Handcar Regatta co-owners ending business relationship

Ty Jones and Spring Maxfield, founders and co-owners of the phenomenally popular Handcar Regatta, are ending their business relationship and moving on to other creative pursuits.

Will either seek to continue the 4-year-old "exposition of mechanical and artistic wonders"? Spring almost certainly will not.

"It has run its course," she said Wednesday. She loved the regatta as a free-admission, community art happening that she feels certain will live on through offshoots that will scatter like seeds on the breeze.

Spring said it was always a given that the regatta could use the tracks at Railroad Square/West End only until SMART needs to begin work to prepare for commuter rail service, and she can't see moving it.

"It was magic," she said. "It's time to let the regatta go because there's a whole world of other things I'd like to experience."

For his part, Ty said it appears that with SMART preparing to commence construction on the tracks in Santa Rosa, the regatta won't be able to return there.

"Certainly the future of the regatta is in doubt," he said.

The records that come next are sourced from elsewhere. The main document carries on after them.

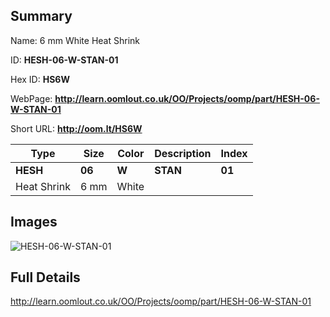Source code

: 

## Summary
 
Name: 6 mm White Heat Shrink

ID: __HESH-06-W-STAN-01__

Hex ID: __HS6W__

WebPage: __http://learn.oomlout.co.uk/OO/Projects/oomp/part/HESH-06-W-STAN-01__

Short URL: __http://oom.lt/HS6W__


| Type   | Size   | Color   | Description   | Index   |    
| ----- | ------   | ------   | -----   | ----   |    
| __HESH__   					| __06__   					| __W__    						| __STAN__    					| __01__ |    
| Heat Shrink		| 6 mm	| White		| 	| 	|

## Images
![HESH-06-W-STAN-01](http://oomlout.com/oomp-gen/parts/HESH-06-W-STAN-01/HESH-06-W-STAN-01_420.jpg)

## Full Details

 http://learn.oomlout.co.uk/OO/Projects/oomp/part/HESH-06-W-STAN-01

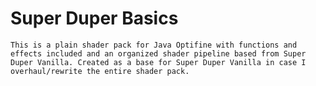 # Super Duper Basics
    This is a plain shader pack for Java Optifine with functions and effects included and an organized shader pipeline based from Super Duper Vanilla. Created as a base for Super Duper Vanilla in case I overhaul/rewrite the entire shader pack.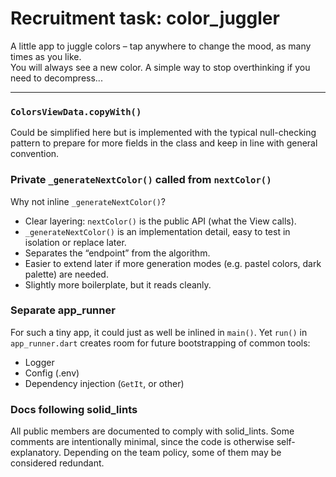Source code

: # Recruitment task: color_juggler

A little app to juggle colors – tap anywhere to change the mood, as many times as you like.  
You will always see a new color. A simple way to stop overthinking if you need to decompress...

---

### `ColorsViewData.copyWith()`

Could be simplified here but is implemented with the typical null-checking pattern to prepare for
more fields in the class and keep in line with general convention.

### Private `_generateNextColor()` called from `nextColor()`

Why not inline `_generateNextColor()`?

- Clear layering: `nextColor()` is the public API (what the View calls).
- `_generateNextColor()` is an implementation detail, easy to test in isolation or replace later.
- Separates the “endpoint” from the algorithm.
- Easier to extend later if more generation modes (e.g. pastel colors, dark palette) are needed.
- Slightly more boilerplate, but it reads cleanly.

### Separate app_runner

For such a tiny app, it could just as well be inlined in `main()`. Yet `run()` in `app_runner.dart`
creates room for future bootstrapping of common tools:

- Logger
- Config (.env)
- Dependency injection (`GetIt`, or other)

### Docs following solid_lints

All public members are documented to comply with solid_lints. Some comments are intentionally
minimal, since the code is otherwise self-explanatory. Depending on the team policy, some of them
may be considered redundant.
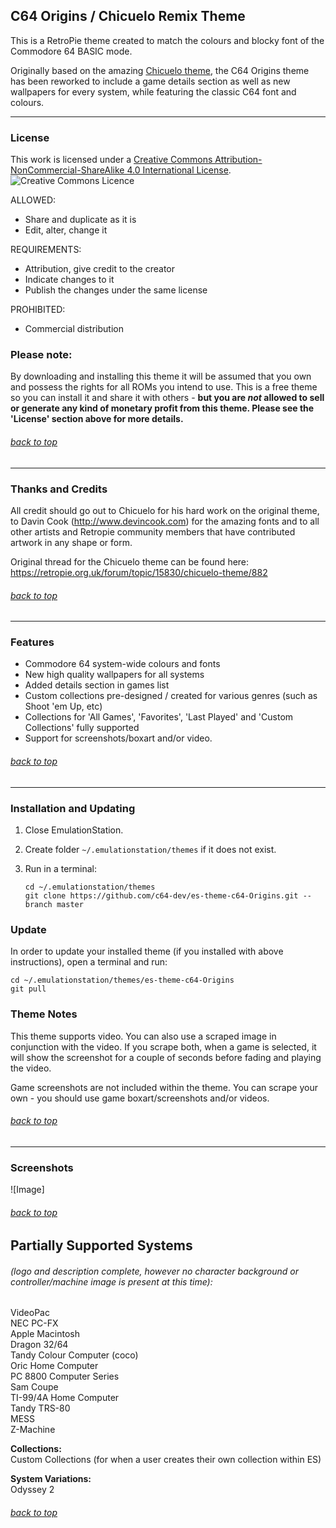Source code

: ## C64 Origins / Chicuelo Remix Theme[](#top)

This is a RetroPie theme created to match the colours and blocky font of the Commodore 64 BASIC mode.

Originally based on the amazing [Chicuelo theme](https://github.com/chicueloarcade/es-theme-Chicuelo), the C64 Origins theme has been reworked to include a game details section as well as new wallpapers for every system, while featuring the classic C64 font and colours.

---

### License

This work is licensed under a [Creative Commons Attribution-NonCommercial-ShareAlike 4.0 International License](http://creativecommons.org/licenses/by-nc-sa/4.0/). \
![Creative Commons Licence](https://i.creativecommons.org/l/by-nc-sa/4.0/88x31.png "Creative Commons Licence")

ALLOWED:
- Share and duplicate as it is
- Edit, alter, change it

REQUIREMENTS:
- Attribution, give credit to the creator
- Indicate changes to it
- Publish the changes under the same license

PROHIBITED:
- Commercial distribution

### Please note:
By downloading and installing this theme it will be assumed that you own and possess the rights for all ROMs you intend to use. This is a free theme so you can install it and share it with others - **but you are *not* allowed to sell or generate any kind of monetary profit from this theme. Please see the 'License' section above for more details.**

###### [back to top](#top)

---

### Thanks and Credits

All credit should go out to Chicuelo for his hard work on the original theme, to Davin Cook (http://www.devincook.com) for the amazing fonts and to all other artists and Retropie community members that have contributed artwork in any shape or form.

Original thread for the Chicuelo theme can be found here: https://retropie.org.uk/forum/topic/15830/chicuelo-theme/882

###### [back to top](#top)

---

### Features

* Commodore 64 system-wide colours and fonts
* New high quality wallpapers for all systems
* Added details section in games list
* Custom collections pre-designed / created for various genres (such as Shoot 'em Up, etc)
* Collections for 'All Games', 'Favorites', 'Last Played' and 'Custom Collections' fully supported
* Support for screenshots/boxart and/or video.

###### [back to top](#top)

---

### Installation and Updating

1. Close EmulationStation.

2. Create folder `~/.emulationstation/themes` if it does not exist.

3. Run in a terminal:

       cd ~/.emulationstation/themes
       git clone https://github.com/c64-dev/es-theme-c64-Origins.git --branch master

### Update

In order to update your installed theme (if you installed with above instructions), open a terminal and run:

    cd ~/.emulationstation/themes/es-theme-c64-Origins
    git pull

### Theme Notes

This theme supports video. You can also use a scraped image in conjunction with the video. If you scrape both, when a game is selected, it will show the screenshot for a couple of seconds before fading and playing the video.

Game screenshots are not included within the theme. You can scrape your own - you should use game boxart/screenshots and/or videos.

###### [back to top](#top)

---

### Screenshots

![Image]

###### [back to top](#top)

## Partially Supported Systems
###### (logo and description complete, however no character background or controller/machine image is present at this time):


VideoPac \
NEC PC-FX \
Apple Macintosh \
Dragon 32/64 \
Tandy Colour Computer (coco) \
Oric Home Computer \
PC 8800 Computer Series \
Sam Coupe \
TI-99/4A Home Computer \
Tandy TRS-80 \
MESS \
Z-Machine

**Collections:** \
Custom Collections (for when a user creates their own collection within ES)

**System Variations:** \
Odyssey 2

###### [back to top](#c64-origins-theme)
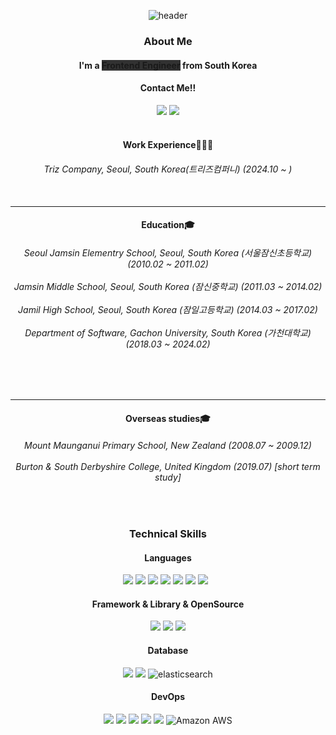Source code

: <div align="center">
  
  ![header](https://capsule-render.vercel.app/api?type=waving&color=auto&height=175&text=⚾Harry%20Chai⚽&animation=fadeIn&fontAlignY=35&fontSize=45)
</div>


<div align="center">

  <h3 align="center">
    About Me
  </h3>

  <h4 align="center">
    I'm a <strong style="background-color: rgb(50, 50, 50);">Frontend Engineer</strong> from South Korea
  </h4>

  <h4 align="center">
    Contact Me!!
</h4>

  <a href="mailto:hogi1216@naver.com" target="_blank"><img src="https://img.shields.io/badge/hogi1216@naver.com-567ace?style=flat-square&logo=Mail.Ru&logoColor=white"/></a>
  <a href="https://www.instagram.com/hogi._.shim/" target="_blank"><img src="https://img.shields.io/badge/hogi._.shim_-F1D2E7?style=flat-square&logo=Instagram&logoColor=black"/></a>
  <br/><br/>

<h4 align="center">
    Work Experience👨🏻‍💼
</h4>
<h6 align="center">
  Triz Company, Seoul, South Korea(트리즈컴퍼니) (2024.10 ~ )<br><br>
  
</h6>

<hr>


  <h4 align="center">
    Education🎓
</h4>

<h6 align="center">
Seoul Jamsin Elementry School, Seoul, South Korea (서울잠신초등학교) (2010.02 ~ 2011.02)<br><br>
Jamsin Middle School, Seoul, South Korea (잠신중학교) (2011.03 ~ 2014.02)<br><br>
Jamil High School, Seoul, South Korea (잠일고등학교)  (2014.03 ~ 2017.02)<br><br>
Department of Software, Gachon University, South Korea (가천대학교)  (2018.03 ~ 2024.02) </h6> <br><br><hr>
    <h4 align="center">
    Overseas studies🎓
</h4>
<h6 align="center">
Mount Maunganui Primary School, New Zealand (2008.07 ~ 2009.12)<br><br>
Burton & South Derbyshire College, United Kingdom  (2019.07) [short term study]

</h6>


  


<div align="center">
  <br/>
  <h3 align="center">
    Technical Skills
  </h3>
  
  <h4 align="center">
    Languages
  </h4>

  <img src="https://img.shields.io/badge/HTML-E34F26?style=flat-square&logo=HTML5&logoColor=white"/>
  <img src="https://img.shields.io/badge/CSS-1572B6?style=flat-square&logo=CSS3&logoColor=white"/>
  <img src="https://img.shields.io/badge/JavaScript-F7DF1E?style=flat-square&logo=JavaScript&logoColor=black"/>
    <img src="https://img.shields.io/badge/TypeScript-3178C6?style=flat-square&logo=TypeScript&logoColor=white"/>
  <img src="https://img.shields.io/badge/Java-4E8DB7?style=flat-square&logo=Java&logoColor=black"/>
  <img src="https://img.shields.io/badge/C-A8B9CC?style=flat-square&logo=C&logoColor=black"/>
  <img src="https://img.shields.io/badge/Python-3776AB?style=flat-square&logo=Python&logoColor=white"/></a> &nbsp
  
  
  <h4 align="center">
    Framework & Library & OpenSource
  </h4>
  <img src="https://img.shields.io/badge/React-61DAFB?style=flat-square&logo=React&logoColor=black"/>
  <img src="https://img.shields.io/badge/Android-3DDC84?style=flat-square&logo=Android&logoColor=white"/>
  <img src="https://img.shields.io/badge/Spring Boot-6DB33F?style=flat-square&logo=Spring Boot&logoColor=white">

  
  <h4 align="center">
    Database
  </h4>
  <img src="https://img.shields.io/badge/MySQL-4479A1?style=flat-square&logo=MySQL&logoColor=white"/>
  <img src="https://img.shields.io/badge/MongoDB-47A248?style=flat-square&logo=MongoDB&logoColor=white"/>
  <img alt="elasticsearch" src="https://img.shields.io/badge/elastic search-BBB0DC?style=flat-square&logo=elasticsearch&logoColor=white">  
  
  <h4 align="center">
    DevOps
  </h4>
  <img src="https://img.shields.io/badge/Git-F05032?style=flat-square&logo=Git&logoColor=white"/>
  <img src="https://img.shields.io/badge/GitHub-181717?style=flat-square&logo=GitHub&logoColor=white"/>
  <img src="https://img.shields.io/badge/Docker-2496ED?style=flat-square&logo=Docker&logoColor=white"/>
  <img src="https://img.shields.io/badge/Kakao%20Cloud-F9E000?style=flat-square&logo=Kakao&logoColor=black"/>
  <img src="https://img.shields.io/badge/Kubernetes-326CE5?style=flat-square&logo=Kubernetes&logoColor=white"/>
  <img alt="Amazon AWS" src="https://img.shields.io/badge/AWS-F3AA51?style=flat-square&logo=Amazon AWS&logoColor=white">

  
  
</div>

<br/>


<br/>
<br/>
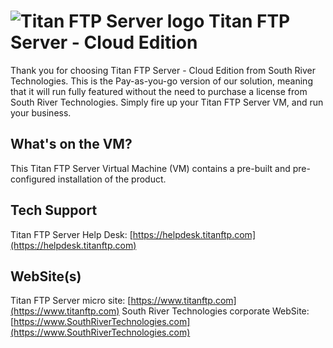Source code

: # <img src="https://southrivertech.com/software/nextgen/titanftp/titanftp48.png" alt="Titan FTP Server logo"> Titan FTP Server - Cloud Edition

Thank you for choosing Titan FTP Server - Cloud Edition from South River Technologies. This is the Pay-as-you-go version of our solution, meaning that it will run fully featured without the need to purchase a license from South River Technologies. Simply fire up your Titan FTP Server VM, and run your business.

## What's on the VM?

This Titan FTP Server Virtual Machine (VM) contains a pre-built and pre-configured installation of the product. 

## Tech Support

Titan FTP Server Help Desk: [https://helpdesk.titanftp.com](https://helpdesk.titanftp.com)

## WebSite(s)

Titan FTP Server micro site: [https://www.titanftp.com](https://www.titanftp.com)
South River Technologies corporate WebSite:  [https://www.SouthRiverTechnologies.com](https://www.SouthRiverTechnologies.com)


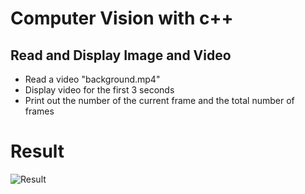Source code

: # Computer Vision with c++

## Read and Display Image and Video

- Read a video "background.mp4"
- Display video for the first 3 seconds
- Print out the number of the current frame and the total number of frames

# Result

![Result](/강의1/result.gif)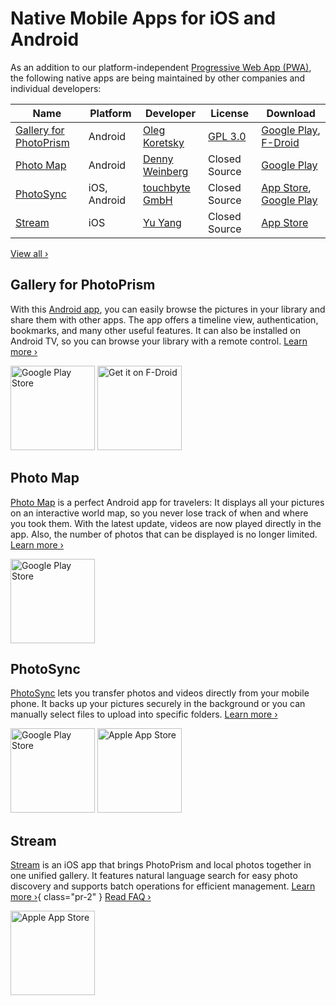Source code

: # Native Mobile Apps for iOS and Android

As an addition to our platform-independent [Progressive Web App (PWA)](../pwa.md), the following native apps are being maintained by other companies and individual developers:

| Name                                              | Platform     | Developer                                               | License                                                          | Download                                                                                                             |
|---------------------------------------------------|--------------|---------------------------------------------------------|------------------------------------------------------------------|----------------------------------------------------------------------------------------------------------------------|
| [Gallery for PhotoPrism](#gallery-for-photoprism) | Android      | [Oleg Koretsky](https://github.com/Radiokot)            | [GPL 3.0](https://github.com/Radiokot/photoprism-android-client) | [Google Play](https://link.photoprism.app/gallery-app), [F-Droid](https://link.photoprism.app/gallery-fdroid)        |
| [Photo Map](#photo-map)                           | Android      | [Denny Weinberg](https://levionsoftware.com/contact/)   | Closed Source                                                    | [Google Play](https://link.photoprism.app/photomap)                                                                  |
| [PhotoSync](#photosync)                           | iOS, Android | [touchbyte GmbH](https://link.photoprism.app/photosync) | Closed Source                                                    | [App Store](https://link.photoprism.app/photosync-ios), [Google Play](https://link.photoprism.app/photosync-android) |
| [Stream](#stream)                                 | iOS          | [Yu Yang](https://link.photoprism.app/stream-app)       | Closed Source                                                    | [App Store](https://link.photoprism.app/stream-ios)                                                                  |

[View all ›](../../developer-guide/native-apps/index.md)

## Gallery for PhotoPrism

With this [Android app](https://github.com/Radiokot/photoprism-android-client), you can easily browse the pictures in your library and share them with other apps. The app offers a timeline view, authentication, bookmarks, and many other useful features. It can also be installed on Android TV, so you can browse your library with a remote control. [Learn more ›](https://radiokot.com.ua/p/photoprism-android-gallery)

<div class="appstore-buttons">
    <a href="https://link.photoprism.app/gallery-app"><img src="https://dl.photoprism.app/img/badges/badge_playstore.svg" alt="Google Play Store" width="135"></a>
    <a href="https://link.photoprism.app/gallery-fdroid"><img src="https://dl.photoprism.app/img/badges/badge_fdroid.svg" alt="Get it on F-Droid" width="135"></a>
</div>

## Photo Map

[Photo Map](https://levionsoftware.com/) is a perfect Android app for travelers: It displays all your pictures on an interactive world map, so you never lose track of when and where you took them. With the latest update, videos are now played directly in the app. Also, the number of photos that can be displayed is no longer limited. [Learn more ›](https://levionsoftware.com/)

<div class="appstore-buttons">
    <a href="https://link.photoprism.app/photomap"><img src="https://dl.photoprism.app/img/badges/badge_playstore.svg" alt="Google Play Store" width="135"></a>
</div>

## PhotoSync

[PhotoSync](https://link.photoprism.app/photosync) lets you transfer photos and videos directly from your mobile phone. It backs up your pictures securely in the background or you can manually select files to upload into specific folders. [Learn more ›](https://link.photoprism.app/photosync)

<div class="appstore-buttons">
    <a href="https://link.photoprism.app/photosync-android"><img src="https://dl.photoprism.app/img/badges/badge_playstore.svg" alt="Google Play Store" width="135"></a>
    <a href="https://link.photoprism.app/photosync-ios"><img src="https://dl.photoprism.app/img/badges/badge_appstore.svg" alt="Apple App Store" width="135"></a>
</div>

## Stream

[Stream](https://link.photoprism.app/stream-app) is an iOS app that brings PhotoPrism and local photos together in one unified gallery. It features natural language search for easy photo discovery and supports batch operations for efficient management. [Learn more ›](https://link.photoprism.app/stream-app){ class="pr-2" } [Read FAQ ›](https://link.photoprism.app/stream-faq)

<div class="appstore-buttons">
    <a href="https://link.photoprism.app/stream-ios"><img src="https://dl.photoprism.app/img/badges/badge_appstore.svg" alt="Apple App Store" width="135"></a>
</div>
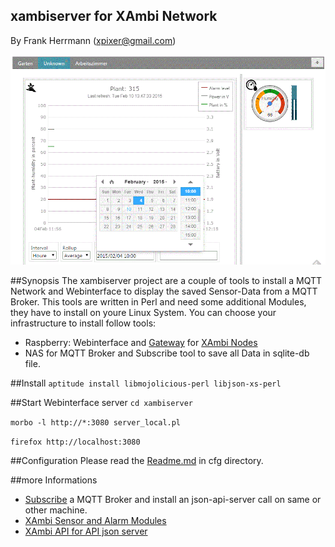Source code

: xambiserver for XAmbi Network
-----------
By Frank Herrmann (xpixer@gmail.com)

![Screenshot from Webinterface](https://github.com/xpix/xambiserver/blob/master/public/images/capture.gif?raw=true)

##Synopsis
The xambiserver project are a couple of tools to install a MQTT Network and Webinterface to display the saved Sensor-Data from a MQTT Broker. This tools are written in Perl and need some additional Modules, they have to install on youre Linux System. You can choose your infrastructure to install follow tools:

- Raspberry: Webinterface and [Gateway](https://github.com/xpix/XAmbi) for [XAmbi Nodes](https://github.com/xpix/XAmbi/tree/master/Xambi_kids)
- NAS for MQTT Broker and Subscribe tool to save all Data in sqlite-db file.


##Install
`aptitude install libmojolicious-perl libjson-xs-perl`

##Start Webinterface server
`cd xambiserver`

`morbo -l http://*:3080 server_local.pl`

`firefox http://localhost:3080`


##Configuration
Please read the [Readme.md](https://github.com/xpix/xambiserver/tree/master/cfg) in cfg directory.

##more Informations
- [Subscribe](https://github.com/xpix/xambiserver/tree/master/bin) a MQTT Broker and install an json-api-server call on same or other machine.
- [XAmbi Sensor  and Alarm Modules](https://github.com/xpix/xambiserver/tree/master/XHome)
- [XAmbi API for API json server](https://github.com/xpix/xambiserver/tree/master/XAmbi)

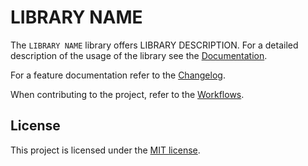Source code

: # LIBRARY NAME

The `LIBRARY NAME` library offers LIBRARY DESCRIPTION. For a detailed description of the usage of the library see the [Documentation](./Documentation.md).

For a feature documentation refer to the [Changelog](./Changelog.md).

When contributing to the project, refer to the [Workflows](./Workflows.md).

## License

This project is licensed under the [MIT license](./LICENSE.md).
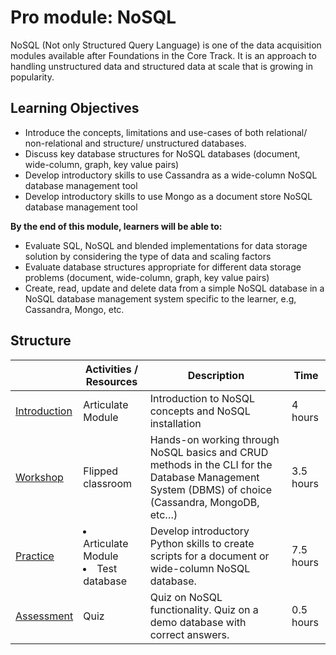 # Pro module: NoSQL

NoSQL (Not only Structured Query Language) is one of the data acquisition modules available after Foundations in the Core Track. It is an approach to handling unstructured data and structured data at scale that is growing in popularity.


## Learning Objectives

* Introduce the concepts, limitations and use-cases of both relational/ non-relational and structure/ unstructured databases.
* Discuss key database structures for NoSQL databases (document, wide-column, graph, key value pairs)
* Develop introductory skills to use Cassandra as a wide-column NoSQL database management tool
* Develop introductory skills to use Mongo as a document store NoSQL database management tool


**By the end of this module, learners will be able to:**

* Evaluate SQL, NoSQL and blended implementations for data storage solution by considering the type of data and scaling factors
* Evaluate database structures appropriate for different data storage problems (document, wide-column, graph, key value pairs)
* Create, read, update and delete data from a simple NoSQL database in a NoSQL database management system specific to the learner, e.g, Cassandra, Mongo, etc.


## Structure

||Activities / Resources|Description|Time|
|---|---|---|---|
|[Introduction](introduction/)|Articulate Module|Introduction to NoSQL concepts and NoSQL installation|4 hours|
|[Workshop](workshop/)|Flipped classroom|Hands-on working through NoSQL basics and CRUD methods in the CLI for the Database Management System (DBMS) of choice (Cassandra, MongoDB, etc…)|3.5 hours|
|[Practice](practice/)|<li>Articulate Module</li><li>Test database</li>|Develop introductory Python skills to create scripts for a document or wide-column NoSQL database.|7.5 hours|
|[Assessment](assessment/)|Quiz|Quiz on NoSQL functionality. Quiz on a demo database with correct answers.|0.5 hours|
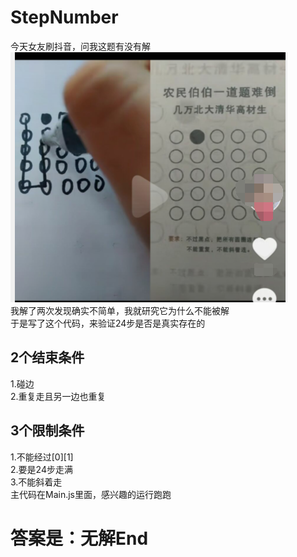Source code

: ﻿# StepNumber
 今天女友刷抖音，问我这题有没有解  
 ![网图](img.png)  
 我解了两次发现确实不简单，我就研究它为什么不能被解  
 于是写了这个代码，来验证24步是否是真实存在的  
 ## 2个结束条件  
 1.碰边  
 2.重复走且另一边也重复  
 ## 3个限制条件  
 1.不能经过[0][1]  
 2.要是24步走满  
 3.不能斜着走  
 主代码在Main.js里面，感兴趣的运行跑跑  
 # 答案是：无解End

He's not yet ready to say if he will or will not try to keep the regatta going, perhaps at a different location or without the element of races on rails.

Like Spring, he says he's ready to take on other challenges. One, "LuBu Nation," a food event hailing the place Luther Burbank regarded nature's chosen spot, is set for next summer.

So it seems the Handcar Regatta was an act of magic that we were lucky to have for four straight years. If it happens again, in Railroad Square or elsewhere, that will be lucky, too.